Segment Start: RECORDS SHOWN

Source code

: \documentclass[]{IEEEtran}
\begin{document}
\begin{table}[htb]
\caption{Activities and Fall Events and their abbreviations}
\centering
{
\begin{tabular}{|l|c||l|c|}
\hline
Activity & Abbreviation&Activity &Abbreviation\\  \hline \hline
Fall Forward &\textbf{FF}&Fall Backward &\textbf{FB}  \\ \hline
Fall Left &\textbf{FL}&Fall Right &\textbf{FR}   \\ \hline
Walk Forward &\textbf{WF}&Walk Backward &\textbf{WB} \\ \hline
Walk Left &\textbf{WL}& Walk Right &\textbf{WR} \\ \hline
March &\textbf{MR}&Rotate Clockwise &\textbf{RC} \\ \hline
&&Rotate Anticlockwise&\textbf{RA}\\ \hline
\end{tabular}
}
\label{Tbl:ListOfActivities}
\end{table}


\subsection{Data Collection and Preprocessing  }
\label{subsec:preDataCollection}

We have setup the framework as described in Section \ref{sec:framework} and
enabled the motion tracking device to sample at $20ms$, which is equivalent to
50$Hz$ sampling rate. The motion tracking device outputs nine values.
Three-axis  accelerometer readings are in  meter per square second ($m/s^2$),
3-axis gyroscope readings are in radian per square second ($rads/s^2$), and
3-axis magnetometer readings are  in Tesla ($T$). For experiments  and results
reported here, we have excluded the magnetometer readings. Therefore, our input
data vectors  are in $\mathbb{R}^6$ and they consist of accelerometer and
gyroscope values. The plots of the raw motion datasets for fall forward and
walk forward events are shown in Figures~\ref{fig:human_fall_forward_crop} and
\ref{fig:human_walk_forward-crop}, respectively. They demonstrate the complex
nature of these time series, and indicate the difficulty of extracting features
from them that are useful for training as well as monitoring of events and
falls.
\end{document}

Segment End: RECORDS SHOWN
Segment Start: RECORDS SHOWN

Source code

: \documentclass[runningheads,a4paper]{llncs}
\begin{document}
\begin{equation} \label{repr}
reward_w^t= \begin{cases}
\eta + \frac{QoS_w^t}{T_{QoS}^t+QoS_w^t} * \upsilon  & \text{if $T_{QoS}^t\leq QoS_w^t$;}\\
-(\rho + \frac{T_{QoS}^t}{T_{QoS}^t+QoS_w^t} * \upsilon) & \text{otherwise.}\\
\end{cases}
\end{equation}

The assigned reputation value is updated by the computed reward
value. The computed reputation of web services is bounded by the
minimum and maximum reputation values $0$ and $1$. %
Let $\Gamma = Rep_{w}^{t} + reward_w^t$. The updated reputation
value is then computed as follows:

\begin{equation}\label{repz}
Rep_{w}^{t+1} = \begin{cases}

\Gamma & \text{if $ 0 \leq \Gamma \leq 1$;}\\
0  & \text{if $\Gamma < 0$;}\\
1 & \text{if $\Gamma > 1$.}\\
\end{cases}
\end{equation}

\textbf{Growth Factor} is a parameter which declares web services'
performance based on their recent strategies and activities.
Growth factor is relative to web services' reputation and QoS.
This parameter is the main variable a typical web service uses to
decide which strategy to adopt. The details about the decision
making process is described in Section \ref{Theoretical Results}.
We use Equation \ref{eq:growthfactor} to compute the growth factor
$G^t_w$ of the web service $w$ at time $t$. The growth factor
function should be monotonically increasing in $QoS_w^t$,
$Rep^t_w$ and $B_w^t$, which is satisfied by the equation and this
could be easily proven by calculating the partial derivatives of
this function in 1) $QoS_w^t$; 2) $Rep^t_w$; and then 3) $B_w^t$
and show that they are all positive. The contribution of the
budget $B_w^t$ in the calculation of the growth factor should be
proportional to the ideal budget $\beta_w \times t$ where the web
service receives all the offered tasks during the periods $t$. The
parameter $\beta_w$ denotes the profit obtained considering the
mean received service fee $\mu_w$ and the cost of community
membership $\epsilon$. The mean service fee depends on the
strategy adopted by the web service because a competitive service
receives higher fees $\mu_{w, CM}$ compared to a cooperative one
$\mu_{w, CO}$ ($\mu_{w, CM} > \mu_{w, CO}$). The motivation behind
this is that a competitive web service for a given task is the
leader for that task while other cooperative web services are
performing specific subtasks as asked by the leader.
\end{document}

Segment End: RECORDS SHOWN

Search the listing above for the string "mean" and copy each line that has it.

mean received service fee $\mu_w$ and the cost of community
membership $\epsilon$. The mean service fee depends on the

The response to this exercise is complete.